What is expected
Every entry must be transcribed exactly. Pictures are not part of the copy.

Records for this task
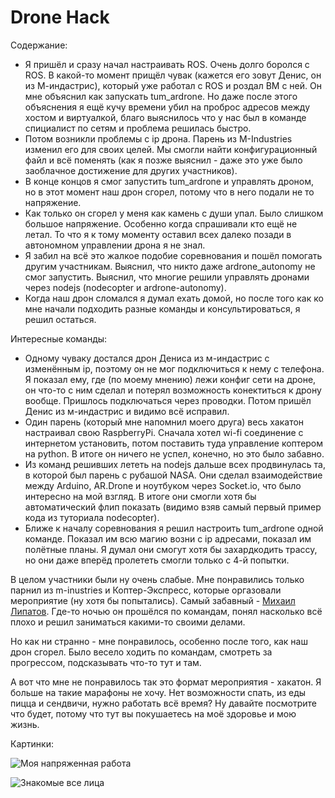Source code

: # Drone Hack

Содержание:

- Я пришёл и сразу начал настраивать ROS. Очень долго боролся с ROS. В какой-то момент прищёл чувак (кажется его зовут Денис, он из М-индастрис), который уже работал с ROS и роздал ВМ с ней. Он мне объяснил как запускать tum_ardrone. Но даже после этого объяснения я ещё кучу времени убил на проброс адресов между хостом и виртуалкой, благо выяснилось что у нас был в команде спициалист по сетям и проблема решилась быстро.
- Потом возникли проблемы с ip дрона. Парень из M-Industries изменил его для своих целей. Мы смогли найти конфигурационный файл и всё поменять (как я позже выяснил - даже это уже было заоблачное достижение для других участников).
- В конце концов я смог запустить tum_ardrone и управлять дроном, но в этот момент наш дрон сгорел, потому что в него подали не то напряжение.
- Как только он сгорел у меня как камень с души упал. Было слишком большое напряжение. Особенно когда спрашивали кто ещё не летал. То что я к тому моменту оставил всех далеко позади в автономном управлении дрона я не знал.
- Я забил на всё это жалкое подобие соревнования и пошёл помогать другим участникам. Выяснил, что никто даже ardrone_autonomy не смог запустить. Выяснил, что многие решили управлять дронами через nodejs (nodecopter и ardrone-autonomy).
- Когда наш дрон сломался я думал ехать домой, но после того как ко мне начали подходить разные команды и консультироваться, я решил остаться.

Интересные команды:

- Одному чуваку достался дрон Дениса из м-индастрис с изменённым ip, поэтому он не мог подключиться к нему с телефона. Я показал ему, где (по моему мнению) лежи конфиг сети на дроне, он что-то с ним сделал и потерял возможность конектиться к дрону вообще. Пришлось подключаться через проводки. Потом пришёл Денис из м-индастрис и видимо всё исправил.
- Один парень (который мне напомнил моего друга) весь хакатон настраивал свою RaspberryPi. Сначала хотел wi-fi соединение с интернетом установить, потом поставить туда управление коптером на python. В итоге он ничего не успел, конечно, но это было забавно.
- Из команд решивших лететь на nodejs дальше всех продвинулась та, в которой был парень с рубашой NASA. Они сделал взаимодействие между Arduino, AR.Drone и ноутбуком через Socket.io, что было интересно на мой взгляд. В итоге они смогли хотя бы автоматический флип показать (видимо взяв самый первый пример кода из туториала nodecopter).
- Ближе к началу соревнования я решил настроить tum_ardrone одной команде. Показал им всю магию возни с ip адресами, показал им полётные планы. Я думал они смогут хотя бы захардкодить трассу, но они даже вперёд пролететь смогли только с 4-й попытки.

В целом участники были ну очень слабые. Мне понравились только парнил из m-inustries и Коптер-Экспресс, которые оргазовали мероприятие (ну хотя бы попытались). Самый забавный - [Михаил Липатов](https://www.linkedin.com/in/michael-lipatov-aa9824a). Где-то ночью он прошёлся по командам, понял насколько всё плохо и решил заниматься какими-то своими делами.

Но как ни странно - мне понравилось, особенно после того, как наш дрон сгорел. Было весело ходить по командам, смотреть за прогрессом, подсказывать что-то тут и там.

А вот что мне не понравилось так это формат мероприятия - хакатон. Я больше на такие марафоны не хочу. Нет возможности спать, из еды пицца и сендвичи, нужно работать всё время? Ну давайте посмотрите что будет, потому что тут вы покушаетесь на моё здоровье и мою жизнь.

Картинки:

![Моя напряженная работа](https://40.media.tumblr.com/8a35c986dc0bd7f46eaf0c9ec4ee0e9d/tumblr_o2ijhpEPSn1tfpbd9o1_1280.jpg)

![Знакомые все лица](https://41.media.tumblr.com/c17b091a2707c3294521e491e255bcdf/tumblr_o2k88nmPqg1tfpbd9o1_1280.jpg)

Task output
Source code

: # Drone Hack

Содержание:

- Я пришёл и сразу начал настраивать ROS. Очень долго боролся с ROS. В какой-то момент прищёл чувак (кажется его зовут Денис, он из М-индастрис), который уже работал с ROS и роздал ВМ с ней. Он мне объяснил как запускать tum_ardrone. Но даже после этого объяснения я ещё кучу времени убил на проброс адресов между хостом и виртуалкой, благо выяснилось что у нас был в команде спициалист по сетям и проблема решилась быстро.
- Потом возникли проблемы с ip дрона. Парень из M-Industries изменил его для своих целей. Мы смогли найти конфигурационный файл и всё поменять (как я позже выяснил - даже это уже было заоблачное достижение для других участников).
- В конце концов я смог запустить tum_ardrone и управлять дроном, но в этот момент наш дрон сгорел, потому что в него подали не то напряжение.
- Как только он сгорел у меня как камень с души упал. Было слишком большое напряжение. Особенно когда спрашивали кто ещё не летал. То что я к тому моменту оставил всех далеко позади в автономном управлении дрона я не знал.
- Я забил на всё это жалкое подобие соревнования и пошёл помогать другим участникам. Выяснил, что никто даже ardrone_autonomy не смог запустить. Выяснил, что многие решили управлять дронами через nodejs (nodecopter и ardrone-autonomy).
- Когда наш дрон сломался я думал ехать домой, но после того как ко мне начали подходить разные команды и консультироваться, я решил остаться.

Интересные команды:

- Одному чуваку достался дрон Дениса из м-индастрис с изменённым ip, поэтому он не мог подключиться к нему с телефона. Я показал ему, где (по моему мнению) лежи конфиг сети на дроне, он что-то с ним сделал и потерял возможность конектиться к дрону вообще. Пришлось подключаться через проводки. Потом пришёл Денис из м-индастрис и видимо всё исправил.
- Один парень (который мне напомнил моего друга) весь хакатон настраивал свою RaspberryPi. Сначала хотел wi-fi соединение с интернетом установить, потом поставить туда управление коптером на python. В итоге он ничего не успел, конечно, но это было забавно.
- Из команд решивших лететь на nodejs дальше всех продвинулась та, в которой был парень с рубашой NASA. Они сделал взаимодействие между Arduino, AR.Drone и ноутбуком через Socket.io, что было интересно на мой взгляд. В итоге они смогли хотя бы автоматический флип показать (видимо взяв самый первый пример кода из туториала nodecopter).
- Ближе к началу соревнования я решил настроить tum_ardrone одной команде. Показал им всю магию возни с ip адресами, показал им полётные планы. Я думал они смогут хотя бы захардкодить трассу, но они даже вперёд пролететь смогли только с 4-й попытки.

В целом участники были ну очень слабые. Мне понравились только парнил из m-inustries и Коптер-Экспресс, которые оргазовали мероприятие (ну хотя бы попытались). Самый забавный - [Михаил Липатов](https://www.linkedin.com/in/michael-lipatov-aa9824a). Где-то ночью он прошёлся по командам, понял насколько всё плохо и решил заниматься какими-то своими делами.

Но как ни странно - мне понравилось, особенно после того, как наш дрон сгорел. Было весело ходить по командам, смотреть за прогрессом, подсказывать что-то тут и там.

А вот что мне не понравилось так это формат мероприятия - хакатон. Я больше на такие марафоны не хочу. Нет возможности спать, из еды пицца и сендвичи, нужно работать всё время? Ну давайте посмотрите что будет, потому что тут вы покушаетесь на моё здоровье и мою жизнь.

Картинки:

![Моя напряженная работа](https://40.media.tumblr.com/8a35c986dc0bd7f46eaf0c9ec4ee0e9d/tumblr_o2ijhpEPSn1tfpbd9o1_1280.jpg)

![Знакомые все лица](https://41.media.tumblr.com/c17b091a2707c3294521e491e255bcdf/tumblr_o2k88nmPqg1tfpbd9o1_1280.jpg)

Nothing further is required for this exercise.